REQUIRED ACTION
Type each record below again, with the same words.

GIVEN RECORDS
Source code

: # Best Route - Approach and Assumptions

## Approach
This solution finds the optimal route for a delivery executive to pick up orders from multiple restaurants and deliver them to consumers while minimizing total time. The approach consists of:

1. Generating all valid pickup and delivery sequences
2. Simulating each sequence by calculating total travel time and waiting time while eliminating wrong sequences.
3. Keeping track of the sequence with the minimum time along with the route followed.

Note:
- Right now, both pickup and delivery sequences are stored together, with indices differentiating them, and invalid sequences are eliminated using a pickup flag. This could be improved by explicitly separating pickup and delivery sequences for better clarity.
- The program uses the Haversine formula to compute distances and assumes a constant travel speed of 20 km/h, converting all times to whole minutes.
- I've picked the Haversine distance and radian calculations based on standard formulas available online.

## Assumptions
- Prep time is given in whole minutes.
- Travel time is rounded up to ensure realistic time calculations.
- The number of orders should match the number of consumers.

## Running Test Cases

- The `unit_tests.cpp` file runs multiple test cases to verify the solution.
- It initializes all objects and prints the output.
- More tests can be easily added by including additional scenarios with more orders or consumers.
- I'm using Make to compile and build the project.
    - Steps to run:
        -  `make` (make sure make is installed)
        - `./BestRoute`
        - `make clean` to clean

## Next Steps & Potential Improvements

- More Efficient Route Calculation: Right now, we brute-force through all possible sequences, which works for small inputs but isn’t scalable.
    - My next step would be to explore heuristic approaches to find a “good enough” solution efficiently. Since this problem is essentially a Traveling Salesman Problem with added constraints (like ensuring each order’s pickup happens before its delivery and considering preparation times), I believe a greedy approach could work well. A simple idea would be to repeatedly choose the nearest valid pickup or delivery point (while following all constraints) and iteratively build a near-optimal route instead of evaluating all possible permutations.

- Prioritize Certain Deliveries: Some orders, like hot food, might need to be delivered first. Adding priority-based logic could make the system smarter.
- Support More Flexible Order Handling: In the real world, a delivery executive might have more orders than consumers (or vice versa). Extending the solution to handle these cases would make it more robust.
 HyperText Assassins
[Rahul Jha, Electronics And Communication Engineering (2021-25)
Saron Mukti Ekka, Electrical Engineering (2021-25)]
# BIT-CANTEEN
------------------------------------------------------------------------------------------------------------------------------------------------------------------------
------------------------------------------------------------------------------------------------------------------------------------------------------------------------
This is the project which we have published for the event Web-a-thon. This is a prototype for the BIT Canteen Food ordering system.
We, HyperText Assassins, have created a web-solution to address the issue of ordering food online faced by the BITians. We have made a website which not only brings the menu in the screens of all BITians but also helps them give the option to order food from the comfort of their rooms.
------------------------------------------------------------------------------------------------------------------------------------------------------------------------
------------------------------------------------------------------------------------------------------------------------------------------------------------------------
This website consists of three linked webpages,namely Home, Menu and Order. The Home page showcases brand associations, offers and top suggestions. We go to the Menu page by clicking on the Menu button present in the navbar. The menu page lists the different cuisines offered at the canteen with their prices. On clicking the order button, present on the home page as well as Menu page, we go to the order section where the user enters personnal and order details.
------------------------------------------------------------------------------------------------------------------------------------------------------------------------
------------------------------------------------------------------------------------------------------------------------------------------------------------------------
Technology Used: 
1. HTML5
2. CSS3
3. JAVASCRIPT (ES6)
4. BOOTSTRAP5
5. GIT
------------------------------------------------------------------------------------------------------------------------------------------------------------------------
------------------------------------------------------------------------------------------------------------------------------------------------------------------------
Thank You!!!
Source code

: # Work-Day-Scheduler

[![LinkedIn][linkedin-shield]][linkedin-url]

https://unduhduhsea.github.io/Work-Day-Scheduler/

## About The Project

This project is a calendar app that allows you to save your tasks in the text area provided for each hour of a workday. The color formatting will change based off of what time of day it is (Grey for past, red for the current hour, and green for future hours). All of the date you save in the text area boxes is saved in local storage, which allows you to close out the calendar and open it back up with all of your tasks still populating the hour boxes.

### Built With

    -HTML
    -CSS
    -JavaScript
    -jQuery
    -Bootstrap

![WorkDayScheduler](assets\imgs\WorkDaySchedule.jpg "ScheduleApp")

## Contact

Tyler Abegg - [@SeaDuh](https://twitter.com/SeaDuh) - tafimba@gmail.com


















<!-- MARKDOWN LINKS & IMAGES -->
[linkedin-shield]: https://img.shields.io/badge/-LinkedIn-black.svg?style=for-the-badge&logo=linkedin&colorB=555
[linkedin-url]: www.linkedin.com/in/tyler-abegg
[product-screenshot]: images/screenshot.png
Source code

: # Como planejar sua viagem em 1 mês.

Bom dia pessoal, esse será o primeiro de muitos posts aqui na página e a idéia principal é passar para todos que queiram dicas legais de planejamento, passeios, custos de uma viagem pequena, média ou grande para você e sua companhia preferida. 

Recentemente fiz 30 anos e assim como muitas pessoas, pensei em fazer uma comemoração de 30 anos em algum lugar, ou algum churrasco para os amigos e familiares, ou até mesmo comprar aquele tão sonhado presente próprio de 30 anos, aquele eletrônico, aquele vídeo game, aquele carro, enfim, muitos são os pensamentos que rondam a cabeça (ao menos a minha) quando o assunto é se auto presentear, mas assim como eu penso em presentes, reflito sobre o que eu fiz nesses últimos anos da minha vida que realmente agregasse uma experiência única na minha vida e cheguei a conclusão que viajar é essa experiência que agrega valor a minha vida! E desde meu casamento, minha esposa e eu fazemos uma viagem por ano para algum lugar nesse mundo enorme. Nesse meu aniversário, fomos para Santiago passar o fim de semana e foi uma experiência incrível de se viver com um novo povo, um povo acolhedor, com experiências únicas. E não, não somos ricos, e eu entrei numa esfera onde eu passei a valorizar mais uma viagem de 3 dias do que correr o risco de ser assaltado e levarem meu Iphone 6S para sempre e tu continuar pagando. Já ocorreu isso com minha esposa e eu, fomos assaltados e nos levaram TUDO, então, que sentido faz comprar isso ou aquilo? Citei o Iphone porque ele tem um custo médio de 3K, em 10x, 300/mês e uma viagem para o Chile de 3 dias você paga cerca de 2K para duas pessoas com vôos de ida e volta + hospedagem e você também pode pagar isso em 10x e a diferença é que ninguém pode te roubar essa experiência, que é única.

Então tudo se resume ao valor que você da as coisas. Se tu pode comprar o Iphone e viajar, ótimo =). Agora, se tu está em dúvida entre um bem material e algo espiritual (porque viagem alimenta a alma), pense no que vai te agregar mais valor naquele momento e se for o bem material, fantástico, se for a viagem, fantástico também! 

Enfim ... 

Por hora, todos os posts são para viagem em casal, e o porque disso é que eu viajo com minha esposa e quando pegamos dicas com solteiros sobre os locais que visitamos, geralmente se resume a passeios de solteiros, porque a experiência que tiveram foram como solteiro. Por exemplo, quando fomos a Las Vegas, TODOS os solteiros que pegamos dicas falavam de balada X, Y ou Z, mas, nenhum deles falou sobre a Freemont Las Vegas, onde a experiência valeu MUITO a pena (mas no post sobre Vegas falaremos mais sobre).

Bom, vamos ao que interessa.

ANSWER TO THIS PROBLEM
Source code

: # Best Route - Approach and Assumptions

## Approach
This solution finds the optimal route for a delivery executive to pick up orders from multiple restaurants and deliver them to consumers while minimizing total time. The approach consists of:

1. Generating all valid pickup and delivery sequences
2. Simulating each sequence by calculating total travel time and waiting time while eliminating wrong sequences.
3. Keeping track of the sequence with the minimum time along with the route followed.

Note:
- Right now, both pickup and delivery sequences are stored together, with indices differentiating them, and invalid sequences are eliminated using a pickup flag. This could be improved by explicitly separating pickup and delivery sequences for better clarity.
- The program uses the Haversine formula to compute distances and assumes a constant travel speed of 20 km/h, converting all times to whole minutes.
- I've picked the Haversine distance and radian calculations based on standard formulas available online.

## Assumptions
- Prep time is given in whole minutes.
- Travel time is rounded up to ensure realistic time calculations.
- The number of orders should match the number of consumers.

## Running Test Cases

- The `unit_tests.cpp` file runs multiple test cases to verify the solution.
- It initializes all objects and prints the output.
- More tests can be easily added by including additional scenarios with more orders or consumers.
- I'm using Make to compile and build the project.
    - Steps to run:
        -  `make` (make sure make is installed)
        - `./BestRoute`
        - `make clean` to clean

## Next Steps & Potential Improvements

- More Efficient Route Calculation: Right now, we brute-force through all possible sequences, which works for small inputs but isn’t scalable.
    - My next step would be to explore heuristic approaches to find a “good enough” solution efficiently. Since this problem is essentially a Traveling Salesman Problem with added constraints (like ensuring each order’s pickup happens before its delivery and considering preparation times), I believe a greedy approach could work well. A simple idea would be to repeatedly choose the nearest valid pickup or delivery point (while following all constraints) and iteratively build a near-optimal route instead of evaluating all possible permutations.

- Prioritize Certain Deliveries: Some orders, like hot food, might need to be delivered first. Adding priority-based logic could make the system smarter.
- Support More Flexible Order Handling: In the real world, a delivery executive might have more orders than consumers (or vice versa). Extending the solution to handle these cases would make it more robust.
 HyperText Assassins
[Rahul Jha, Electronics And Communication Engineering (2021-25)
Saron Mukti Ekka, Electrical Engineering (2021-25)]
# BIT-CANTEEN
------------------------------------------------------------------------------------------------------------------------------------------------------------------------
------------------------------------------------------------------------------------------------------------------------------------------------------------------------
This is the project which we have published for the event Web-a-thon. This is a prototype for the BIT Canteen Food ordering system.
We, HyperText Assassins, have created a web-solution to address the issue of ordering food online faced by the BITians. We have made a website which not only brings the menu in the screens of all BITians but also helps them give the option to order food from the comfort of their rooms.
------------------------------------------------------------------------------------------------------------------------------------------------------------------------
------------------------------------------------------------------------------------------------------------------------------------------------------------------------
This website consists of three linked webpages,namely Home, Menu and Order. The Home page showcases brand associations, offers and top suggestions. We go to the Menu page by clicking on the Menu button present in the navbar. The menu page lists the different cuisines offered at the canteen with their prices. On clicking the order button, present on the home page as well as Menu page, we go to the order section where the user enters personnal and order details.
------------------------------------------------------------------------------------------------------------------------------------------------------------------------
------------------------------------------------------------------------------------------------------------------------------------------------------------------------
Technology Used: 
1. HTML5
2. CSS3
3. JAVASCRIPT (ES6)
4. BOOTSTRAP5
5. GIT
------------------------------------------------------------------------------------------------------------------------------------------------------------------------
------------------------------------------------------------------------------------------------------------------------------------------------------------------------
Thank You!!!
Source code

: # Work-Day-Scheduler

[![LinkedIn][linkedin-shield]][linkedin-url]

https://unduhduhsea.github.io/Work-Day-Scheduler/

## About The Project

This project is a calendar app that allows you to save your tasks in the text area provided for each hour of a workday. The color formatting will change based off of what time of day it is (Grey for past, red for the current hour, and green for future hours). All of the date you save in the text area boxes is saved in local storage, which allows you to close out the calendar and open it back up with all of your tasks still populating the hour boxes.

### Built With

    -HTML
    -CSS
    -JavaScript
    -jQuery
    -Bootstrap

![WorkDayScheduler](assets\imgs\WorkDaySchedule.jpg "ScheduleApp")

## Contact

Tyler Abegg - [@SeaDuh](https://twitter.com/SeaDuh) - tafimba@gmail.com


















<!-- MARKDOWN LINKS & IMAGES -->
[linkedin-shield]: https://img.shields.io/badge/-LinkedIn-black.svg?style=for-the-badge&logo=linkedin&colorB=555
[linkedin-url]: www.linkedin.com/in/tyler-abegg
[product-screenshot]: images/screenshot.png
Source code

: # Como planejar sua viagem em 1 mês.

Bom dia pessoal, esse será o primeiro de muitos posts aqui na página e a idéia principal é passar para todos que queiram dicas legais de planejamento, passeios, custos de uma viagem pequena, média ou grande para você e sua companhia preferida. 

Recentemente fiz 30 anos e assim como muitas pessoas, pensei em fazer uma comemoração de 30 anos em algum lugar, ou algum churrasco para os amigos e familiares, ou até mesmo comprar aquele tão sonhado presente próprio de 30 anos, aquele eletrônico, aquele vídeo game, aquele carro, enfim, muitos são os pensamentos que rondam a cabeça (ao menos a minha) quando o assunto é se auto presentear, mas assim como eu penso em presentes, reflito sobre o que eu fiz nesses últimos anos da minha vida que realmente agregasse uma experiência única na minha vida e cheguei a conclusão que viajar é essa experiência que agrega valor a minha vida! E desde meu casamento, minha esposa e eu fazemos uma viagem por ano para algum lugar nesse mundo enorme. Nesse meu aniversário, fomos para Santiago passar o fim de semana e foi uma experiência incrível de se viver com um novo povo, um povo acolhedor, com experiências únicas. E não, não somos ricos, e eu entrei numa esfera onde eu passei a valorizar mais uma viagem de 3 dias do que correr o risco de ser assaltado e levarem meu Iphone 6S para sempre e tu continuar pagando. Já ocorreu isso com minha esposa e eu, fomos assaltados e nos levaram TUDO, então, que sentido faz comprar isso ou aquilo? Citei o Iphone porque ele tem um custo médio de 3K, em 10x, 300/mês e uma viagem para o Chile de 3 dias você paga cerca de 2K para duas pessoas com vôos de ida e volta + hospedagem e você também pode pagar isso em 10x e a diferença é que ninguém pode te roubar essa experiência, que é única.

Então tudo se resume ao valor que você da as coisas. Se tu pode comprar o Iphone e viajar, ótimo =). Agora, se tu está em dúvida entre um bem material e algo espiritual (porque viagem alimenta a alma), pense no que vai te agregar mais valor naquele momento e se for o bem material, fantástico, se for a viagem, fantástico também! 

Enfim ... 

Por hora, todos os posts são para viagem em casal, e o porque disso é que eu viajo com minha esposa e quando pegamos dicas com solteiros sobre os locais que visitamos, geralmente se resume a passeios de solteiros, porque a experiência que tiveram foram como solteiro. Por exemplo, quando fomos a Las Vegas, TODOS os solteiros que pegamos dicas falavam de balada X, Y ou Z, mas, nenhum deles falou sobre a Freemont Las Vegas, onde a experiência valeu MUITO a pena (mas no post sobre Vegas falaremos mais sobre).

Bom, vamos ao que interessa.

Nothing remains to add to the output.